By keeping the customer information data separated, its table will not require updating as frequently, since customer demographics do not change very often and new customers do not appear as often as purchases. As well, as new purchases are entered, less data needs to be managed in the database. There is also additional ID information (or Keys) to link the two tables and apply referential integrity. Now let’s see what it looks like from a denormalized standpoint.
As you can see, the customer information is repeated multiple times. If there were millions of transactions, this could add up to a lot of redundant data. However, column-based data stores get around this issue and most of the other complaints made from the row-based alternatives.
###Column-based, tokenized, bit-array encoded
First, by storing only the columns they do not store redundant data. This also means that column-based stores should not encounter significant index bloating as the bitmap vectors will compress at higher percentages as the data redundancy increases. Second, the reduced data volumes improve I/O operations such as inserts and updates. As well, if an insert or update into a field already contains that value, then only the associated mapping requires updating. As you can see above, the same information is stored in both forms, and so with proper field-naming conventions, there is no immediate need for a normalized model in an analytical database. In addition, extra key fields that are created primarily to improve join conditions can be removed. Of course, the most important performance gain is on the query side. The primary performance gain is the removal of expensive joins.
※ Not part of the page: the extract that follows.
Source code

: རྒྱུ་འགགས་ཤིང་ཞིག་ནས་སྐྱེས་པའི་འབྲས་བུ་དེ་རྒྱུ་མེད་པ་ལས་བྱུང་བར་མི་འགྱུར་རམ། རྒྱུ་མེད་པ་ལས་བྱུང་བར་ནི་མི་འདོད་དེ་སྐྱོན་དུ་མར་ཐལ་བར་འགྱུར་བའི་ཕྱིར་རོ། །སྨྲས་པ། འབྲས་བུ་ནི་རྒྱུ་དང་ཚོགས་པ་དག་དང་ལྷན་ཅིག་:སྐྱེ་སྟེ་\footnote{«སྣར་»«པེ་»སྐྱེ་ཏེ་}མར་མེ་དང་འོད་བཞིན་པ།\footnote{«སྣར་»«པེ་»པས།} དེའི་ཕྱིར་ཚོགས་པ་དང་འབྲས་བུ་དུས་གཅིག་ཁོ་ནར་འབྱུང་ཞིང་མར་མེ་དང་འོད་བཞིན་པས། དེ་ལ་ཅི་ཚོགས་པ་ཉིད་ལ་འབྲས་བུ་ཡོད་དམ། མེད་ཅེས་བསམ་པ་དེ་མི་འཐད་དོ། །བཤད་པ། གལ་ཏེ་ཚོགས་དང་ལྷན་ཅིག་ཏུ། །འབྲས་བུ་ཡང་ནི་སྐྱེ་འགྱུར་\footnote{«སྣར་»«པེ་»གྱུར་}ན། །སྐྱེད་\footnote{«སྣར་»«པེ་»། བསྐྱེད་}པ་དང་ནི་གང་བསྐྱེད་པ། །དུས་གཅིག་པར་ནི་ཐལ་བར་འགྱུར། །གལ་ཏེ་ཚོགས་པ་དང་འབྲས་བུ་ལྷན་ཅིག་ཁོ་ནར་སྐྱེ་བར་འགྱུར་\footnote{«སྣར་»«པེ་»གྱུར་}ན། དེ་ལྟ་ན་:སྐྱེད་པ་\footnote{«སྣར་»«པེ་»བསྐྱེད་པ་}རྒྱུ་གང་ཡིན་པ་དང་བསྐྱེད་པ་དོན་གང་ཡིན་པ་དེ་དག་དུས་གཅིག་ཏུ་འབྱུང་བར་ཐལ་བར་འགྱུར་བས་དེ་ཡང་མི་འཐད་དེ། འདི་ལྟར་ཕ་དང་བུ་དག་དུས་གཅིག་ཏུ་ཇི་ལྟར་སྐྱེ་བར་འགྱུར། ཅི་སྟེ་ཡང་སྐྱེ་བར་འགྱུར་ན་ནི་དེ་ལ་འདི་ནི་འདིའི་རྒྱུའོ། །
End users can now look at a single wide list of fields and choose the ones they need, while the database only has to deal with the columns mentioned in the query and not all of the fields contained in every table mentioned in the query.
###Denomalized tables are not aggregate or summary tables
On a side note, denormalization is often confused with aggregate or summary tables. Denormalization is the merging of the data from multiple tables into a single wide view of the fields. Aggregate tables may still be used to improve performance of frequently executed queries, such as summing up the Purchase_Amount by customer. Aggregation or summary tables may be covered in a later blog.